George Winter, the owner of Brooklyn Frame Works, which sits right next to the botanica, between Sterling Place and Douglass Street, had been working with a client when he heard a loud explosion and the sound of shattering glass.
“I ran outside and saw there was a fire and saw people running away, and I grabbed a fire extinguisher and tried to put it out,” said Winter the following afternoon. “The fire was out of control within seconds.”
By 8:40 pm, when Eve Stahlberger, 32, walked down the block to her apartment above the botanica, the fire was out, and her building was nothing but a “charcoal briquette.”
“On my way down the street, I saw fire trucks and thought, ‘Oh there’s a fire on my block,’” recalled Stahlberger, a yoga teacher who’s lived in the building for seven years. “Then I get closer, and I thought, ‘Oh, the botanica blew up.’

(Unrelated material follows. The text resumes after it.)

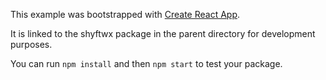 This example was bootstrapped with [Create React App](https://github.com/facebook/create-react-app).

It is linked to the shyftwx package in the parent directory for development purposes.

You can run `npm install` and then `npm start` to test your package.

“And then, I see that my windows are shattered and covered in plastic.”
Stahlberger spent the next few hours removing her few un-charred items from the building and was thankful for one thing: “The two dogs and the cat in the building were fine,” she said.
Former patrons of the religious shop were saddened by news of the fire.
Stefanie Abraham walked by the shop on Friday evening, passing between the blackened, melted awning, and a charred Gingko tree.
“My son, he’s 4, and he really likes the Santeria statues,” said Abraham.
“The man who ran the botanica was part of the neighborhood. He was so nice to my son. I never knew his name, and he never knew mine.”